A pre-made filter carrier consisting of a 10 mm diameter sintered ring surrounded by a 1 mm wide annular metal-15 ring supporting a 200 nm silver membrane filter, which is held in place by two vertical needles, is placed then on a vacuum unit. A vacuum of at least 80 kPa is applied and the cooled fuel is dripped onto the diaphragm from a clean drip diplet until a small dome-shaped puddle just covers the diaphragm.

The fuel is slowly dripped to maintain the puddle for a few minutes; after approx. 10-20 drops of fuel had been applied, allowing the puddle to drain away leaving a thin, matte layer of damp fuel wax cake on the membrane. A thick layer of wax will not be acceptable to wash and a very thin layer can be washed. The optimum layer thickness is a function of the crystal shape, where "leafy" crystals need thinner layers than "small-knotted" crystals.

It is important that the final cake has a matte appearance. A "shiny" cake indicates excess residual fuel and crystal "smearing" and should be discarded.

30

The cake is then washed with a few drops of methyl ethyl ketone, which is allowed to drain completely. The process is repeated a number of times.

When the wash is done, the methyl ethyl ketone will disappear very quickly leaving a "brilliant-math white" surface which will turn gray upon application of another drop of methyl ethyl ketone.

The washed sample was then placed in a cold desiccator and kept there until coated in the SEM assay. It may be necessary to keep the sample cool to preserve the wax, in which case it should be stored in a cold box prior to transfer (in a suitable sample transfer container) to the SEM assay to avoid ice crystal formation on the sample surface.

5 During coating, the sample should be kept as cold as possible to minimize the damage to the crystals.

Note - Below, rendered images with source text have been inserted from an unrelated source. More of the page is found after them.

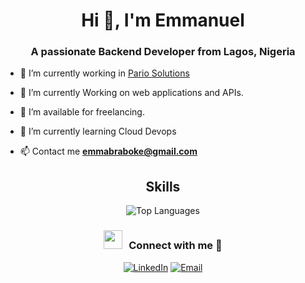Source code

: <h1 align="center">Hi 👋, I'm Emmanuel</h1>
<h3 align="center">A passionate Backend Developer from Lagos, Nigeria</h3>


- 🔭 I’m currently working in <a href="https://www.pario.solutions/" target="blank">Pario Solutions</a>

- 🌱 I’m currently Working on web applications and APIs.

- 🤝 I’m available for freelancing.

- 🌱 I’m currently learning Cloud Devops

- 📫 Contact me **emmabraboke@gmail.com**


<h2 align="center">Skills</h2>
<p align="center">
  <img alt="Top Languages" src="https://github-readme-stats.vercel.app/api/top-langs/?username=emmabraboke&layout=compact&hide=html">
</p>

<h3 align="center" > <img src="https://media.giphy.com/media/iY8CRBdQXODJSCERIr/giphy.gif" width="30" height="30" style="margin-right: 10px;">Connect with me 🤝 </h3>
<p align="center">
  <a href="https://www.linkedin.com/in/emmanuelbraboke/"><img alt="LinkedIn" src="https://img.shields.io/badge/LinkedIn-Connect-blue?style=flat-square&logo=linkedin"></a>
  <a href="mailto:emmabraboke@gmail.com"><img alt="Email" src="https://img.shields.io/badge/Email-Say%20Hello-red?style=flat-square&logo=gmail&logoColor=white"></a>
  <!-- <a href="[Your Twitter Handle]"><img alt="Twitter" src="https://img.shields.io/badge/Twitter-Follow-blue?style=flat-square&logo=twitter&logoColor=white"></a> -->
</p>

Electrical contact with the object table is best provided with a holding screw, which presses the ring to the side of a well in the object table, which is designed so that the sample surface can lie in the instrument focal plane. An electrically conductive coating can also be used. After coating, the hook frames are obtained in the conventional manner on the scanning electron microscope. The photomi hook frames were analyzed to determine the average crystal size by attaching a transparent 88-point sheet (as spots) to the cuts in a regular, evenly spaced grid of 8 rows and 15 11 bars for a suitable microgram. The magnification should be such that only a few of the largest crystals are affected by more than one spot, and a magnification of 4000 - 8000 times has proven to be suitable.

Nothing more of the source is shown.